Selon des sources bien informées, il y a en sourdine des problèmes d’appartenance ethnique. Les Ifoghas auraient exigé que le Colonel Gamou qui est Imrad quitte le commandement, d’où un problème ethnique qui se greffe à celui du check point à l’entrée de Kidal. Ce problème n’ayant pas eu une solution, malgré l’implication du Médiateur, le retour des rebelles dans l’armée a été reporté sine die. La rébellion une fois de plus vient d’infliger une ultime humiliation à notre vaillante armée en venant bivouaqué trois jours durant à la porte de Kidal, à portée de main ; ils sont repartis tranquillement sans que l’armée puisse faire quoi que se soit contre les assaillants d’Abeibara, d’Aguel-Hoc, de Diabali et Ansongo etc…
De quelle humiliation parle-t-on donc que l’arrivée des rebelles avec leurs armes, provoquerait ? En tout cas c’est à une vraie guerre psychologique que militaires et rebelles se sont livrés, sans laisser aucune chance à la médiation de colmater les brèches dans l’immédiat. Mais le facilitateur qu’est Abdelkrim Gheraieb ne lâchera pas prise. Certainement comme à son habitude, la médiation continuera sans désemparer. La délégation officielle partie de Bamako le lundi 5 janvier 2009 devait donc retourner bredouille le mercredi 7 janvier.
Mais pas avant de tenir la réunion d’évaluation de l’accord d’Alger, sous la présidence de Kafougouna Koné et du facilitateur Abdelkrim Gheraieb. Ainsi, il a été décidé de réactiver dans l’immédiat des structures d’animation de l’accord d’Alger. Le comité de suivi a été convoqué à cet effet. Tout sera mis en œuvre pour le retour dans l’immédiat des militaires de l’Alliance du 23 mai pour le changement(ADC) ayant quitté les unités spéciales avec les armes et le matériel de dotation, et la reconstitution de la première Unité Spéciale dès le retour des éléments militaires de l’ADC.
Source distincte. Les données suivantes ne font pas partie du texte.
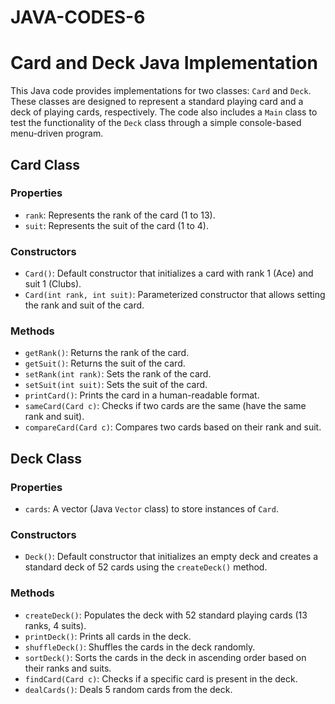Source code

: # JAVA-CODES-6

# Card and Deck Java Implementation

This Java code provides implementations for two classes: `Card` and `Deck`. These classes are designed to represent a standard playing card and a deck of playing cards, respectively. The code also includes a `Main` class to test the functionality of the `Deck` class through a simple console-based menu-driven program.

## Card Class

### Properties
- `rank`: Represents the rank of the card (1 to 13).
- `suit`: Represents the suit of the card (1 to 4).

### Constructors
- `Card()`: Default constructor that initializes a card with rank 1 (Ace) and suit 1 (Clubs).
- `Card(int rank, int suit)`: Parameterized constructor that allows setting the rank and suit of the card.

### Methods
- `getRank()`: Returns the rank of the card.
- `getSuit()`: Returns the suit of the card.
- `setRank(int rank)`: Sets the rank of the card.
- `setSuit(int suit)`: Sets the suit of the card.
- `printCard()`: Prints the card in a human-readable format.
- `sameCard(Card c)`: Checks if two cards are the same (have the same rank and suit).
- `compareCard(Card c)`: Compares two cards based on their rank and suit.

## Deck Class

### Properties
- `cards`: A vector (Java `Vector` class) to store instances of `Card`.

### Constructors
- `Deck()`: Default constructor that initializes an empty deck and creates a standard deck of 52 cards using the `createDeck()` method.

### Methods
- `createDeck()`: Populates the deck with 52 standard playing cards (13 ranks, 4 suits).
- `printDeck()`: Prints all cards in the deck.
- `shuffleDeck()`: Shuffles the cards in the deck randomly.
- `sortDeck()`: Sorts the cards in the deck in ascending order based on their ranks and suits.
- `findCard(Card c)`: Checks if a specific card is present in the deck.
- `dealCards()`: Deals 5 random cards from the deck.
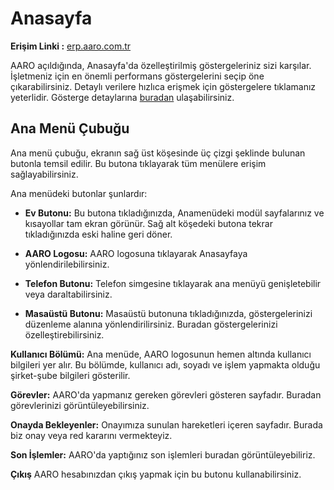 ﻿---
SayfaID: Anasayfa
SayfaTipi: Anasayfa
---

# Anasayfa 

**Erişim Linki :** [erp.aaro.com.tr](erp.aaro.com.tr)

AARO açıldığında, Anasayfa'da özelleştirilmiş göstergeleriniz sizi karşılar. İşletmeniz için en önemli performans göstergelerini seçip öne çıkarabilirsiniz. 
Detaylı verilere hızlıca erişmek için göstergelere tıklamanız yeterlidir. Gösterge detaylarına [buradan](../Gostergeler.md) ulaşabilirsiniz.


## Ana Menü Çubuğu

Ana menü çubuğu, ekranın sağ üst köşesinde üç çizgi şeklinde bulunan butonla temsil edilir. Bu butona tıklayarak tüm menülere erişim sağlayabilirsiniz. 

Ana menüdeki butonlar şunlardır:

- **Ev Butonu:** Bu butona tıkladığınızda, Anamenüdeki modül sayfalarınız ve kısayollar tam ekran görünür. Sağ alt köşedeki butona tekrar tıkladığınızda eski haline geri döner.
  
- **AARO Logosu:** AARO logosuna tıklayarak Anasayfaya yönlendirilebilirsiniz.

- **Telefon Butonu:** Telefon simgesine tıklayarak ana menüyü genişletebilir veya daraltabilirsiniz.

- **Masaüstü Butonu:** Masaüstü butonuna tıkladığınızda, göstergelerinizi düzenleme alanına yönlendirilirsiniz. Buradan göstergelerinizi özelleştirebilirsiniz.

**Kullanıcı Bölümü:** Ana menüde, AARO logosunun hemen altında kullanıcı bilgileri yer alır. Bu bölümde, kullanıcı adı, soyadı ve işlem yapmakta olduğu şirket-şube bilgileri gösterilir.

**Görevler:** AARO'da yapmanız gereken görevleri gösteren sayfadır. Buradan görevlerinizi görüntüleyebilirsiniz.

**Onayda Bekleyenler:** Onayımıza sunulan hareketleri içeren sayfadır. Burada biz onay veya red kararını vermekteyiz.

**Son İşlemler:** AARO'da yaptığınız son işlemleri buradan görüntüleyebiliriz. 

**Çıkış** AARO hesabınızdan çıkış yapmak için bu butonu kullanabilirsiniz.






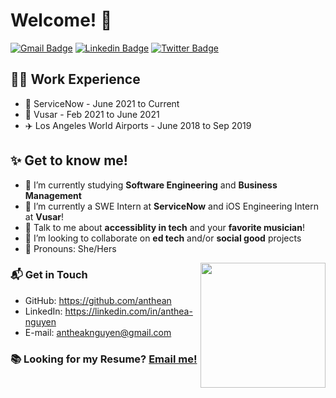 # Welcome! 👋

[![Gmail Badge](https://img.shields.io/badge/-antheaknguyen@gmail.com-c14438?style=flat&logo=Gmail&logoColor=white)](mailto:antheaknguyen@gmail.com "Connect via Email")
[![Linkedin Badge](https://img.shields.io/badge/-Anthea%20Nguyen-0072b1?style=flat&logo=Linkedin&logoColor=white)](https://www.linkedin.com/in/anthea-nguyen/ "Connect on LinkedIn")
[![Twitter Badge](https://img.shields.io/badge/-@_anthean-00acee?style=flat&logo=Twitter&logoColor=white)](https://twitter.com/intent/follow?screen_name=_anthean "Follow on Twitter")


<!-- Hello, my name is Anthea (Ann-thee-uh) Nguyen, a rising senior studying Software Engineering and Business Management at [University of California, Irvine](https://www.ics.uci.edu/)!  -->

## 👨‍💻 Work Experience 
- 📝 ServiceNow - June 2021 to Current 
- 🎥 Vusar - Feb 2021 to June 2021 
-  ✈️ Los Angeles World Airports - June 2018 to Sep 2019

## ✨ Get to know me!
- 🔭  I’m currently studying **Software Engineering** and **Business Management** <!-- - at UC Irvine! (zot zot) -->
- 🌱  I’m currently a SWE Intern at **ServiceNow** and iOS Engineering Intern at **Vusar**!
- 💬  Talk to me about **accessiblity in tech** and your **favorite musician**!
- 👯  I’m looking to collaborate on **ed tech** and/or **social good** projects
- 🧃  Pronouns: She/Hers

<img align='right' src='https://media.giphy.com/media/bcKmIWkUMCjVm/giphy.gif' width='200"'>

### 📬 Get in Touch

- GitHub: https://github.com/anthean
- LinkedIn: https://linkedin.com/in/anthea-nguyen
- E-mail: antheaknguyen@gmail.com

### 📚 Looking for my Resume? [Email me!](mailto:antheaknguyen@gmail.com)


<!--
**anthean/anthean** is a ✨ _special_ ✨ repository because its `README.md` (this file) appears on your GitHub profile.
![Anthea's github stats](https://github-readme-stats.vercel.app/api?username=anthean&show_icons=true&hide_border=true)
![Profile last updated](https://img.shields.io/github/last-commit/anthean/anthean/master?label=Last%20updated&style=flat)

Here are some ideas to get you started:

- 🔭 I’m currently working on ...
- 🌱 I’m currently learning ...
- 👯 I’m looking to collaborate on ...
- 🤔 I’m looking for help with ...
- 💬 Ask me about ...
- 📫 How to reach me: ...
- 😄 Pronouns: ...
- ⚡ Fun fact: ...
-->
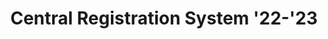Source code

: ---
title: Central Registration System '22-'23
redirect_to: https://forms.gle/b7rjgVUwKqdoACwA8
redirect_from: 
  - /CRS
  - /crs
---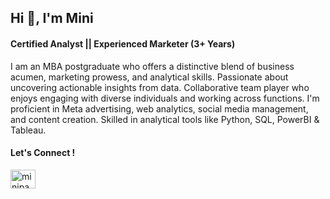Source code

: <h2 align="left">Hi 👋, I'm Mini</h2>


#### Certified Analyst || Experienced Marketer (3+ Years)
I am an MBA postgraduate who offers a distinctive blend of business acumen, marketing prowess, and analytical skills. Passionate about uncovering actionable insights from data. Collaborative team player who enjoys engaging with diverse individuals and working across functions. I'm proficient in Meta advertising, web analytics, social media management, and content creation. Skilled in analytical tools like Python, SQL, PowerBI & Tableau.


<h4 align="left">Let's Connect !</h4>
<p align="left">

<a href="https://www.linkedin.com/in/minipanjrath7/" target="blank"><img align="center" src="https://raw.githubusercontent.com/rahuldkjain/github-profile-readme-generator/master/src/images/icons/Social/linked-in-alt.svg" alt="minipanjrath" height="30" width="40" /></a>

<!--
**Minipanjrath7/Minipanjrath7** is a ✨ _special_ ✨ repository because its `README.md` (this file) appears on your GitHub profile.

Here are some ideas to get you started:

- 🔭 I’m currently working on ...
- 🌱 I’m currently learning ...
- 👯 I’m looking to collaborate on ...
- 🤔 I’m looking for help with ...
- 💬 Ask me about ...
- 📫 How to reach me: ...
- 😄 Pronouns: ...
- ⚡ Fun fact: ...
-->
Les trois parties (gouvernement malien, l’Algérie et l’ADC) ont exprimé « leur engagement à préserver la quiétude qui règne sur le terrain et à poursuivre l’application pleine et entière de l’accord d’Alger ». Les participants ont rendu hommage à Abdelaziz Bouteflika pour les efforts inlassables en faveur de la restauration de la paix et de la sécurité et au développement de la région de Kidal. L’Ambassadeur Abdelkrim Gheraieb poursuivra sa mission de facilitation pour amener les rebelles à rentrer au bercail.